BEGIN
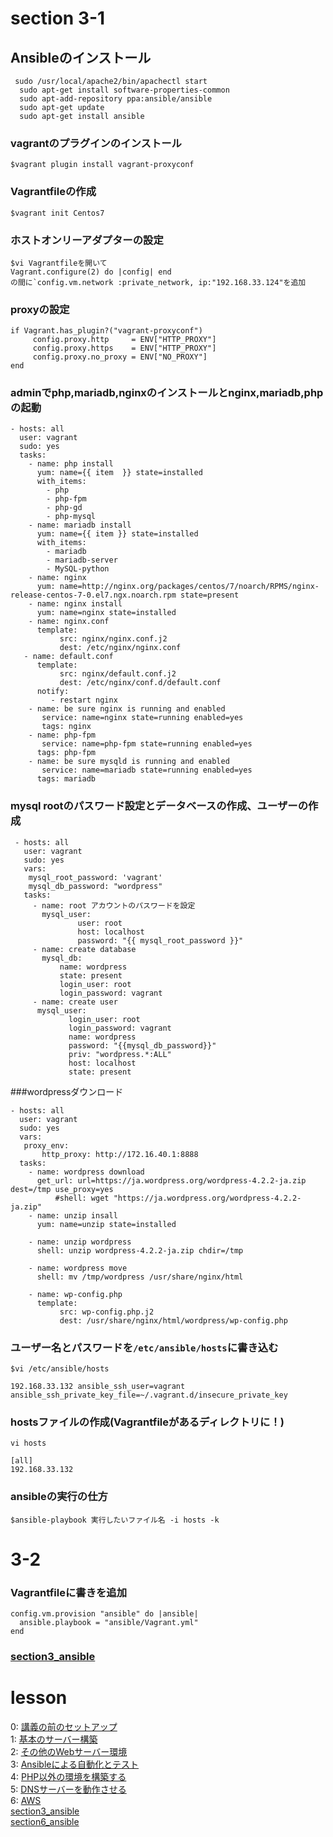 # section 3-1

## Ansibleのインストール
     sudo /usr/local/apache2/bin/apachectl start
      sudo apt-get install software-properties-common
      sudo apt-add-repository ppa:ansible/ansible
      sudo apt-get update
      sudo apt-get install ansible
### vagrantのプラグインのインストール
    $vagrant plugin install vagrant-proxyconf
### Vagrantfileの作成
   `$vagrant init Centos7`
### ホストオンリーアダプターの設定
    $vi Vagrantfileを開いて
    Vagrant.configure(2) do |config| end
    の間に`config.vm.network :private_network, ip:"192.168.33.124"を追加
### proxyの設定

    if Vagrant.has_plugin?("vagrant-proxyconf")
         config.proxy.http     = ENV["HTTP_PROXY"]
         config.proxy.https    = ENV["HTTP_PROXY"]
         config.proxy.no_proxy = ENV["NO_PROXY"]
    end

### adminでphp,mariadb,nginxのインストールとnginx,mariadb,phpの起動

    - hosts: all
      user: vagrant
      sudo: yes
      tasks:
        - name: php install
          yum: name={{ item  }} state=installed
          with_items:
            - php
            - php-fpm
            - php-gd
            - php-mysql
        - name: mariadb install
          yum: name={{ item }} state=installed
          with_items:
            - mariadb
            - mariadb-server
            - MySQL-python
        - name: nginx
          yum: name=http://nginx.org/packages/centos/7/noarch/RPMS/nginx-release-centos-7-0.el7.ngx.noarch.rpm state=present
        - name: nginx install
          yum: name=nginx state=installed
        - name: nginx.conf
          template:
               src: nginx/nginx.conf.j2
               dest: /etc/nginx/nginx.conf
       - name: default.conf
          template:
               src: nginx/default.conf.j2
               dest: /etc/nginx/conf.d/default.conf
          notify:
             - restart nginx
        - name: be sure nginx is running and enabled
           service: name=nginx state=running enabled=yes
           tags: nginx
        - name: php-fpm
           service: name=php-fpm state=running enabled=yes
          tags: php-fpm
        - name: be sure mysqld is running and enabled
           service: name=mariadb state=running enabled=yes
          tags: mariadb

### mysql rootのパスワード設定とデータベースの作成、ユーザーの作成

     - hosts: all
       user: vagrant
       sudo: yes
       vars:
        mysql_root_password: 'vagrant'
        mysql_db_password: "wordpress"
       tasks:
         - name: root アカウントのパスワードを設定
           mysql_user:
                   user: root
                   host: localhost
                   password: "{{ mysql_root_password }}"
         - name: create database
           mysql_db:
               name: wordpress
               state: present
               login_user: root
               login_password: vagrant
         - name: create user
          mysql_user:
                 login_user: root
                 login_password: vagrant
                 name: wordpress
                 password: "{{mysql_db_password}}"
                 priv: "wordpress.*:ALL"
                 host: localhost
                 state: present

###wordpressダウンロード

    - hosts: all
      user: vagrant
      sudo: yes
      vars:
       proxy_env:
           http_proxy: http://172.16.40.1:8888
      tasks:
        - name: wordpress download
          get_url: url=https://ja.wordpress.org/wordpress-4.2.2-ja.zip dest=/tmp use_proxy=yes
              #shell: wget "https://ja.wordpress.org/wordpress-4.2.2-ja.zip"
        - name: unzip insall
          yum: name=unzip state=installed

        - name: unzip wordpress
          shell: unzip wordpress-4.2.2-ja.zip chdir=/tmp

        - name: wordpress move
          shell: mv /tmp/wordpress /usr/share/nginx/html

        - name: wp-config.php
          template:
               src: wp-config.php.j2
               dest: /usr/share/nginx/html/wordpress/wp-config.php

### ユーザー名とパスワードを`/etc/ansible/hosts`に書き込む
    $vi /etc/ansible/hosts

    192.168.33.132 ansible_ssh_user=vagrant ansible_ssh_private_key_file=~/.vagrant.d/insecure_private_key
### hostsファイルの作成(Vagrantfileがあるディレクトリに！)
    vi hosts

    [all]
    192.168.33.132
###  ansibleの実行の仕方

   `$ansible-playbook 実行したいファイル名 -i hosts -k`


# 3-2

### Vagrantfileに書きを追加

    config.vm.provision "ansible" do |ansible|
      ansible.playbook = "ansible/Vagrant.yml"
    end

### [section3_ansible](section3_ansible)




# lesson
0: [講義の前のセットアップ](section0.md)  
1: [基本のサーバー構築](section1.md)  
2: [その他のWebサーバー環境](section2.md)  
3: [Ansibleによる自動化とテスト](section3.md)  
4: [PHP以外の環境を構築する](section4.md)  
5: [DNSサーバーを動作させる](section5.md)  
6: [AWS](section6.md)  
[section3_ansible](section3_ansible)  
[section6_ansible](section6_ansible)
END
» **What you are asked to do**: Each entry is to be written out again word for word, and any pictures are to be omitted.

» **Response to the exercise**:
 # section 3-1

## Ansibleのインストール
     sudo /usr/local/apache2/bin/apachectl start
      sudo apt-get install software-properties-common
      sudo apt-add-repository ppa:ansible/ansible
      sudo apt-get update
      sudo apt-get install ansible
### vagrantのプラグインのインストール
    $vagrant plugin install vagrant-proxyconf
### Vagrantfileの作成
   `$vagrant init Centos7`
### ホストオンリーアダプターの設定
    $vi Vagrantfileを開いて
    Vagrant.configure(2) do |config| end
    の間に`config.vm.network :private_network, ip:"192.168.33.124"を追加
### proxyの設定

    if Vagrant.has_plugin?("vagrant-proxyconf")
         config.proxy.http     = ENV["HTTP_PROXY"]
         config.proxy.https    = ENV["HTTP_PROXY"]
         config.proxy.no_proxy = ENV["NO_PROXY"]
    end

### adminでphp,mariadb,nginxのインストールとnginx,mariadb,phpの起動

    - hosts: all
      user: vagrant
      sudo: yes
      tasks:
        - name: php install
          yum: name={{ item  }} state=installed
          with_items:
            - php
            - php-fpm
            - php-gd
            - php-mysql
        - name: mariadb install
          yum: name={{ item }} state=installed
          with_items:
            - mariadb
            - mariadb-server
            - MySQL-python
        - name: nginx
          yum: name=http://nginx.org/packages/centos/7/noarch/RPMS/nginx-release-centos-7-0.el7.ngx.noarch.rpm state=present
        - name: nginx install
          yum: name=nginx state=installed
        - name: nginx.conf
          template:
               src: nginx/nginx.conf.j2
               dest: /etc/nginx/nginx.conf
       - name: default.conf
          template:
               src: nginx/default.conf.j2
               dest: /etc/nginx/conf.d/default.conf
          notify:
             - restart nginx
        - name: be sure nginx is running and enabled
           service: name=nginx state=running enabled=yes
           tags: nginx
        - name: php-fpm
           service: name=php-fpm state=running enabled=yes
          tags: php-fpm
        - name: be sure mysqld is running and enabled
           service: name=mariadb state=running enabled=yes
          tags: mariadb

### mysql rootのパスワード設定とデータベースの作成、ユーザーの作成

     - hosts: all
       user: vagrant
       sudo: yes
       vars:
        mysql_root_password: 'vagrant'
        mysql_db_password: "wordpress"
       tasks:
         - name: root アカウントのパスワードを設定
           mysql_user:
                   user: root
                   host: localhost
                   password: "{{ mysql_root_password }}"
         - name: create database
           mysql_db:
               name: wordpress
               state: present
               login_user: root
               login_password: vagrant
         - name: create user
          mysql_user:
                 login_user: root
                 login_password: vagrant
                 name: wordpress
                 password: "{{mysql_db_password}}"
                 priv: "wordpress.*:ALL"
                 host: localhost
                 state: present

###wordpressダウンロード

    - hosts: all
      user: vagrant
      sudo: yes
      vars:
       proxy_env:
           http_proxy: http://172.16.40.1:8888
      tasks:
        - name: wordpress download
          get_url: url=https://ja.wordpress.org/wordpress-4.2.2-ja.zip dest=/tmp use_proxy=yes
              #shell: wget "https://ja.wordpress.org/wordpress-4.2.2-ja.zip"
        - name: unzip insall
          yum: name=unzip state=installed

        - name: unzip wordpress
          shell: unzip wordpress-4.2.2-ja.zip chdir=/tmp

        - name: wordpress move
          shell: mv /tmp/wordpress /usr/share/nginx/html

        - name: wp-config.php
          template:
               src: wp-config.php.j2
               dest: /usr/share/nginx/html/wordpress/wp-config.php

### ユーザー名とパスワードを`/etc/ansible/hosts`に書き込む
    $vi /etc/ansible/hosts

    192.168.33.132 ansible_ssh_user=vagrant ansible_ssh_private_key_file=~/.vagrant.d/insecure_private_key
### hostsファイルの作成(Vagrantfileがあるディレクトリに！)
    vi hosts

    [all]
    192.168.33.132
###  ansibleの実行の仕方

   `$ansible-playbook 実行したいファイル名 -i hosts -k`


# 3-2

### Vagrantfileに書きを追加

    config.vm.provision "ansible" do |ansible|
      ansible.playbook = "ansible/Vagrant.yml"
    end

### [section3_ansible](section3_ansible)




# lesson
0: [講義の前のセットアップ](section0.md)  
1: [基本のサーバー構築](section1.md)  
2: [その他のWebサーバー環境](section2.md)  
3: [Ansibleによる自動化とテスト](section3.md)  
4: [PHP以外の環境を構築する](section4.md)  
5: [DNSサーバーを動作させる](section5.md)  
6: [AWS](section6.md)  
[section3_ansible](section3_ansible)  
[section6_ansible](section6_ansible)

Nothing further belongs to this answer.